幹細胞はどんな条件下で所望の系統の細胞に分化するように誘導されうるかについて決定するためにアッセイを設定する場合、培養物中の未分化細胞の自己再生を支持し、それらを所望の細胞系統に仕向けるであろう正確な分子又はむしろ、分子の正確な組み合わせを同定することが望ましい。
【０００５】
本発明以前では、所望の細胞系統への幹細胞の分化を刺激することができる分子又は分子の組合せを同定するための方法は顕微操作によるものであり、1) 単一分子について連続的な勾配、又は2) 異なる濃度の分子をそれぞれ含有するチャンバーを用いた一以上の分子の分散(不連続的な)濃度を達成するためには、時間と労力を費やすものであった。
【０００６】
（発明の概要）
本発明は、細胞培養物中に一又は複数の対象とする薬剤の連続的な濃度勾配を生じさせる方法を提供する。

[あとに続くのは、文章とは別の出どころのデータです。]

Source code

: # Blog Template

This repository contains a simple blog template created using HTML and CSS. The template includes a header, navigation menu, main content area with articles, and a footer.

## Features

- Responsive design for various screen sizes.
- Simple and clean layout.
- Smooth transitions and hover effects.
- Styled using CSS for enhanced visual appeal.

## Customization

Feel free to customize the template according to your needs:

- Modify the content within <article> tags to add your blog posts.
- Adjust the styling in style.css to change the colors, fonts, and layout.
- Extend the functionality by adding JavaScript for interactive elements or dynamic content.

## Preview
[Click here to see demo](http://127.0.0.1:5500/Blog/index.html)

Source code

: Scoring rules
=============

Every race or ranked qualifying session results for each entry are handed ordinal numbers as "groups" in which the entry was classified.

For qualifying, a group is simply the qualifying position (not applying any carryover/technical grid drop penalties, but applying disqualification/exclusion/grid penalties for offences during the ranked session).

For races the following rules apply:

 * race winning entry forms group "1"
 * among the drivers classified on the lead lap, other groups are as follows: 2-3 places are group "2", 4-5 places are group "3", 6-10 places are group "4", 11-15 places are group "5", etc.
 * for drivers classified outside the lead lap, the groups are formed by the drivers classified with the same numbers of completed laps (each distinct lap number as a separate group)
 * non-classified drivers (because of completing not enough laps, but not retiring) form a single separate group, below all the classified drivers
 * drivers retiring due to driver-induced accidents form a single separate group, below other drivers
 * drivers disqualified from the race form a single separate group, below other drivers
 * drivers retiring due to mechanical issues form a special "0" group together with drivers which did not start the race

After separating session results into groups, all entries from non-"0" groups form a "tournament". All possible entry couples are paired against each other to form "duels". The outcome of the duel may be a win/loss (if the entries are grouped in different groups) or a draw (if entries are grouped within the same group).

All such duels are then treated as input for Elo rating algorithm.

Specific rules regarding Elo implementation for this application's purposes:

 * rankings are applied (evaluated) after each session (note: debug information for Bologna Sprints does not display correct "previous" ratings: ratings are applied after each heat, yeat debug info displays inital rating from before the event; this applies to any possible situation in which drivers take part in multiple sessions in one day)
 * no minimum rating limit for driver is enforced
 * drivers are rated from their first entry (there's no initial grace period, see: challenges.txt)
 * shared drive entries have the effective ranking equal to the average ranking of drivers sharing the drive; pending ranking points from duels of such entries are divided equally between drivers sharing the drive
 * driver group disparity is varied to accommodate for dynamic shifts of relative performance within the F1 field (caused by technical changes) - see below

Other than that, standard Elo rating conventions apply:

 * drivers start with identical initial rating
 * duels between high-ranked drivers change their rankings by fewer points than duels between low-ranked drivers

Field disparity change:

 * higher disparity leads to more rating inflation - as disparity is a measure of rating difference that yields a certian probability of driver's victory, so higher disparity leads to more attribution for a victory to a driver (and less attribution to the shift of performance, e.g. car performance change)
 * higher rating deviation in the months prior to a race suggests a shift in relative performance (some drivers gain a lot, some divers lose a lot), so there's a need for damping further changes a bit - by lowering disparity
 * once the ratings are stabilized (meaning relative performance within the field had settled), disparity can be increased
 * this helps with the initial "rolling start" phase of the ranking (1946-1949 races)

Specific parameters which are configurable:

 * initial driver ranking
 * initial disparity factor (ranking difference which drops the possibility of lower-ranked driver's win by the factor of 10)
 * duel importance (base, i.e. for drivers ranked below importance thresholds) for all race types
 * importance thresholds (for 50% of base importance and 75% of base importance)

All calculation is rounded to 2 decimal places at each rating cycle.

一実施態様では、本方法は、細胞接着分子(一又は複数)を発現する細胞が自己集合化凝集塊(self-assembling aggregates)を形成し、かつ細胞培養培地に組み換えて発現した薬剤(一又は複数)を分泌するために十分な条件下にて、少なくとも一の細胞接着分子と一又は複数の対象とする薬剤を組み換えて発現する細胞を培養して、これによって細胞培養培地中に薬剤(一又は複数)の連続的な濃度勾配が生じることを含んでなる。
【０００７】
他の実施態様では、重力補助法(gravity assisted method)と言われ、一又は複数の対象とする薬剤を組み換えて発現する細胞を、細胞が自己集合体化凝集塊を形成するために十分な条件下にて、ペトリ皿などの容器の蓋に懸滴として置き、この自己集合体化凝集塊が容器から細胞培地へ移動する際に細胞培養培地中に組み換えて発現される薬剤(一又は複数)を分泌させて、薬剤(一又は複数)の連続的な濃度勾配を生じさせる。
本明細書中で開示される本発明の方法では、一又は複数の対象とする薬剤と場合によって少なくとも一の細胞接着分子を組み換えて発現する細胞は「エフェクター細胞」として公知であり、このときエフェクター細胞によって発現される対象の薬剤(一又は複数)は標的細胞における応答を誘導することを目的とするものであって、このような細胞は本明細書中で「インデューサ細胞」とも称されうる。本明細書中に記載の自己集合化凝集塊を生産するための重力補助法では、エフェクター細胞が細胞接着分子(一又は複数)を組み換えて発現する必要がないことが理解されるであろう。
【０００８】
また、本発明は、標的細胞の生物活性を調節するための方法を提供する。
一実施態様では、標的細胞の生物活性を調節するための方法は、
A) 標的細胞を含有する細胞培養物を、少なくとも一の細胞接着分子及び少なくとも一の薬剤を組み換えて発現するエフェクター細胞に曝すこと、このときエフェクター細胞による薬剤(一又は複数)の発現により細胞培養培地中に薬剤(一又は複数)の濃度勾配が生じるものであり；そして、
B) 該標的細胞の生物活性が細胞培養培地中の該薬剤(一又は複数)によって調節されるように、十分な時間の間、該エフェクター細胞の存在下にて標的細胞を培養すること
を含んでなる。
他の実施態様では、標的細胞の生物活性を調節するための方法は、
A) 一又は複数の対象とする薬剤を組み換えて発現するエフェクター細胞と標的細胞を、標的細胞とエフェクター細胞が自己集合体化凝集塊を形成するために十分な条件下にて、ペトリ皿などの容器の蓋に懸滴として置くこと、このとき容器から細胞培地へ凝集塊が移動する際の、該凝集塊中の該エフェクター細胞による薬剤(一又は複数)の発現により、細胞培養培地中に薬剤(一又は複数)の連続的な濃度勾配が生じ；そして、
B) 該凝集塊中の標的細胞の生物活性が細胞培養培地中の薬剤(一又は複数)の該濃度勾配によって調節されるように、十分な時間の間、自己集合体化凝集塊を培養すること
を含んでなる。
【０００９】
さらに、本発明は、標的細胞の生物活性を調節する能力について候補薬剤を評価するための方法を提供する。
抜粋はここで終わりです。